Emmanuel non torna indietro sull’impegno dell’esercito francese prospettato nel conflitto ucraino. Anzi, rilancia. Parla di un protagonismo forte che l’Unione deve trovare.
Del resto è a un passo dal senso comune. L’ordine impartito da Yalta in cui i tre eserciti vittoriosi si spartirono il controllo e l’egemonia nel mondo – Churchill, Roosevelt e Stalin – non esiste più. Il Regno Unito è il nostalgico ricordo di quell’impero e già al tempo era in trattativa in condizioni di inferiorità davanti ai russi che oggi però sono confinati ad essere provincia del mondo. E agli Stati Uniti, in forte affanno, con il ruolo che si erano dati e sempre più dubbiosi sui ritorni dell’idea di impero sulla quale si sono crogiolati dal secondo dopoguerra. Le elezioni negli Stati Uniti sono l’evidenziazione di questa grande crisi di identità con scenari di conflitto reale o potenziale sui quali la loro parola conta sempre meno. E secondo l’opinione pubblica americana che non investe le due coste è abbondantemente persuasa sul fatto che su questa impostazione si debba recedere. La Russia ridotta a potenza regionale che deve vedersela in beghe territoriali.

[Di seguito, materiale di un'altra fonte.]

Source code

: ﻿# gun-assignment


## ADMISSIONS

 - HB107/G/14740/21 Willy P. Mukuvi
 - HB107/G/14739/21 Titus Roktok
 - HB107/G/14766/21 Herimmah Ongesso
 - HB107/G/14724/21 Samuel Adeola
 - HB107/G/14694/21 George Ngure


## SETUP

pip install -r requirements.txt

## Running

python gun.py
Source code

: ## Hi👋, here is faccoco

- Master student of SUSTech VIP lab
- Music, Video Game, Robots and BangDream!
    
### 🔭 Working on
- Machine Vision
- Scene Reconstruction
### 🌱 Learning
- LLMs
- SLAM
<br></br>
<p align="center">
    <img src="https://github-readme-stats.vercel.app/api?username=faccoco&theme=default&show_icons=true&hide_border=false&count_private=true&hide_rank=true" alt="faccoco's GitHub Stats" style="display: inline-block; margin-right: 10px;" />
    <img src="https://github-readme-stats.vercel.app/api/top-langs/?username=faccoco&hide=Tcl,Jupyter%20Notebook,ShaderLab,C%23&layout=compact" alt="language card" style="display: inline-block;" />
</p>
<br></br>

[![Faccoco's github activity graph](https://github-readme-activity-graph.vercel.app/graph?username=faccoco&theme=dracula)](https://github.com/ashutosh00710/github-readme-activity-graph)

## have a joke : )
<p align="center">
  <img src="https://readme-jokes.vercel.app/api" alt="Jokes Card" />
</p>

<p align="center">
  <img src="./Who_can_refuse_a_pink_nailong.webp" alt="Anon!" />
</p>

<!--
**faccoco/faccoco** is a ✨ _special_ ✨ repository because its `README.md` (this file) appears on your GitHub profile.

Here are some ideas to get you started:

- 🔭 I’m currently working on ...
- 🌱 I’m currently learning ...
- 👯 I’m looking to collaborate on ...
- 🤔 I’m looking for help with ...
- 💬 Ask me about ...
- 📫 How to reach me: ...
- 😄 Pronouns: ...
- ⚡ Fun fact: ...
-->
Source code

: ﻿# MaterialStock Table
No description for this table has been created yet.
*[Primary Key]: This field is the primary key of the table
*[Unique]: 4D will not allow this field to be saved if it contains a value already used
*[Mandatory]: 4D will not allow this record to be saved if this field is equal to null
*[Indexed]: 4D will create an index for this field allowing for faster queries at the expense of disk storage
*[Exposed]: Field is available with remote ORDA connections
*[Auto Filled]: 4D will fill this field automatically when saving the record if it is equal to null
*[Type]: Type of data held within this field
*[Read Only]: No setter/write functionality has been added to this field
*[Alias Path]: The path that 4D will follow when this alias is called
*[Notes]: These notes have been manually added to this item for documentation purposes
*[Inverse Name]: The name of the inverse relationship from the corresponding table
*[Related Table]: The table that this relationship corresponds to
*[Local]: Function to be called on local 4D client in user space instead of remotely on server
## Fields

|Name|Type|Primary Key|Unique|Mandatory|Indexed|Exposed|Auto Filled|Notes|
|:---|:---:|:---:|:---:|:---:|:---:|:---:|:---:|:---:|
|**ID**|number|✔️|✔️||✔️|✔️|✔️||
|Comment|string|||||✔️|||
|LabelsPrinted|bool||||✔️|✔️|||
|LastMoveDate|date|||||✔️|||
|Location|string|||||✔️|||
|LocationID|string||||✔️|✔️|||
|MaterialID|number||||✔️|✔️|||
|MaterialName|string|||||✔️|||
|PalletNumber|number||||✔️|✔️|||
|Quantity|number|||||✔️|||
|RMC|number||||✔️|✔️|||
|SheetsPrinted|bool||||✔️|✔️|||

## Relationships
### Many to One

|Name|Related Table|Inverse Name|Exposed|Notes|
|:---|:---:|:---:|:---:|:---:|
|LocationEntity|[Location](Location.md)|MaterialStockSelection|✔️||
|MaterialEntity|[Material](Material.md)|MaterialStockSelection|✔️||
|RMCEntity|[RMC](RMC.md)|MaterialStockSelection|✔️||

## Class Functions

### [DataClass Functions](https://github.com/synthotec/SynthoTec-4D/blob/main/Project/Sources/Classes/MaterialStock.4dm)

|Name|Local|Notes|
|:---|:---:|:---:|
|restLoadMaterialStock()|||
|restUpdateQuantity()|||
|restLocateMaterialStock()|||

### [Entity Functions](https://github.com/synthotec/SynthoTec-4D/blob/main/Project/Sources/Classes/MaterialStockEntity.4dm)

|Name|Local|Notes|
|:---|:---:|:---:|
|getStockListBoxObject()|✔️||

Il desolante quadro del mondo è totalmente cambiato. Si deve necessariamente prenderne atto.
Ed è in questo quadro di degrado assoluto dei vecchi rapporti di forza che crescono prepotentemente Cina e India. IN questo generalissima sintesi, ma non meno realistica, serrare le fila da parte dell’Unione è una necessità i cui tempi non possono essere rimandati. Come nella crisi climatica: “è già tardi”.
Ma la campanella che suona a tutti i paesi di Europa non serve a sollecitare il divenire di un progetto necessario. Serve a fare il primo della classe per stabilire, davanti la necessità dell’intensificazione dei rapporti tra paesi e davanti alla crescita della potestà decisionale, il ruolo di primo della classe.
È quello che alza il dito davanti alla maestra per dire: “io lo avevo detto”. Tanto non paga pegno per questa levata di scudi. Negli Stati Uniti la crisi di identità è troppo forte. La tentazione, anche, di recedere in termini di potere e gestione per dedicarsi totalmente all’unica cosa che conta – avendo già gli arsenali bellici più potenti del mondo. I mercati, il controllo dei grandi flussi, la capacità di garantire i grandi capitali.
L’Europa in tal senso è alle secche. Come fosse una lente di ingrandimento del nostro paese, vede smobilitare la capacità di fare impresa e di competere nel mondo. Sempre più terra di provincia, sempre più relegata all’antica illusione di dare lezioni al mondo. E forse il resto del mondo glielo fa credere. La sostanza delle cose che procedono però sta in un’altra direzione.
Quindi è per questo che Macron , come ha fatto alla Sorbone, dà una sveglia. Conferma anche la possibilità di impiego di risorse militari. Ma anche se la Storia gli desse ragione in questa fuga in avanti questa non sarà vòlta a un cambiamento di conduzione europea. Bensì per stabilire una sua leadership, visto che in Francia può dire ben poco.